━━ Supplied data

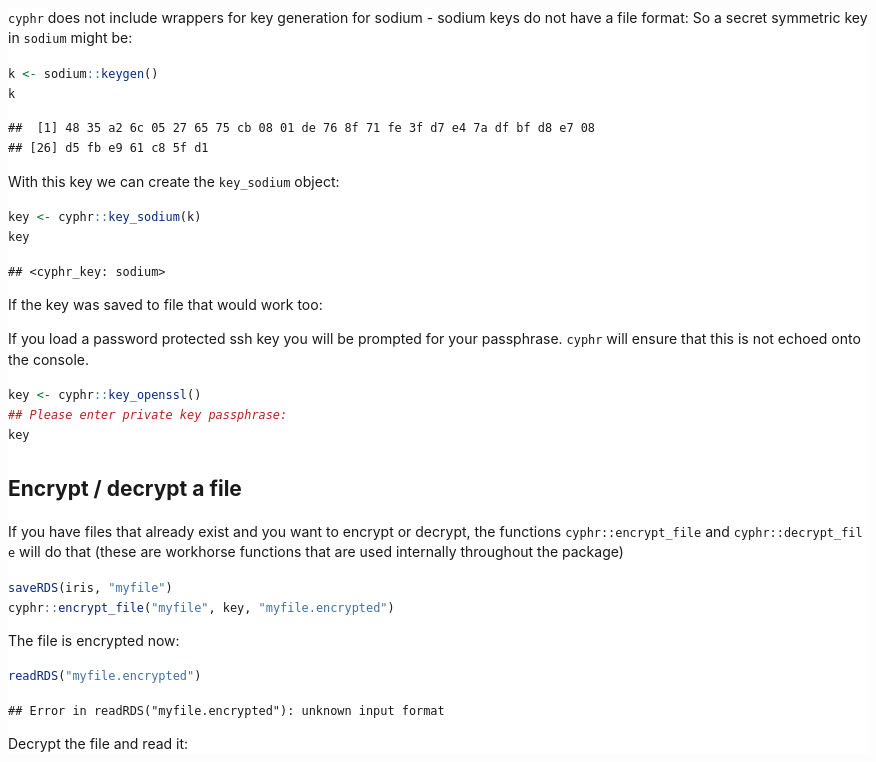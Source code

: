 `cyphr` does not include wrappers for key generation for sodium - sodium keys do not have a file format:  So a secret symmetric key in `sodium` might be:


```r
k <- sodium::keygen()
k
```

```
##  [1] 48 35 a2 6c 05 27 65 75 cb 08 01 de 76 8f 71 fe 3f d7 e4 7a df bf d8 e7 08
## [26] d5 fb e9 61 c8 5f d1
```

With this key we can create the `key_sodium` object:


```r
key <- cyphr::key_sodium(k)
key
```

```
## <cyphr_key: sodium>
```

If the key was saved to file that would work too:

If you load a password protected ssh key you will be prompted for your passphrase.  `cyphr` will ensure that this is not echoed onto the console.


```r
key <- cyphr::key_openssl()
## Please enter private key passphrase:
key
```

## Encrypt / decrypt a file

If you have files that already exist and you want to encrypt or decrypt, the functions `cyphr::encrypt_file` and `cyphr::decrypt_file` will do that (these are workhorse functions that are used internally throughout the package)


```r
saveRDS(iris, "myfile")
cyphr::encrypt_file("myfile", key, "myfile.encrypted")
```

The file is encrypted now:


```r
readRDS("myfile.encrypted")
```

```
## Error in readRDS("myfile.encrypted"): unknown input format
```

Decrypt the file and read it:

━━━━

# [Your task]
Return the whole listing word for word. Pictures stay out of it.

# [Written reply]
Source code

: `cyphr` does not include wrappers for key generation for sodium - sodium keys do not have a file format:  So a secret symmetric key in `sodium` might be:


```r
k <- sodium::keygen()
k
```

```
##  [1] 48 35 a2 6c 05 27 65 75 cb 08 01 de 76 8f 71 fe 3f d7 e4 7a df bf d8 e7 08
## [26] d5 fb e9 61 c8 5f d1
```

With this key we can create the `key_sodium` object:


```r
key <- cyphr::key_sodium(k)
key
```

```
## <cyphr_key: sodium>
```

If the key was saved to file that would work too:

If you load a password protected ssh key you will be prompted for your passphrase.  `cyphr` will ensure that this is not echoed onto the console.


```r
key <- cyphr::key_openssl()
## Please enter private key passphrase:
key
```

## Encrypt / decrypt a file

If you have files that already exist and you want to encrypt or decrypt, the functions `cyphr::encrypt_file` and `cyphr::decrypt_file` will do that (these are workhorse functions that are used internally throughout the package)


```r
saveRDS(iris, "myfile")
cyphr::encrypt_file("myfile", key, "myfile.encrypted")
```

The file is encrypted now:


```r
readRDS("myfile.encrypted")
```

```
## Error in readRDS("myfile.encrypted"): unknown input format
```

Decrypt the file and read it:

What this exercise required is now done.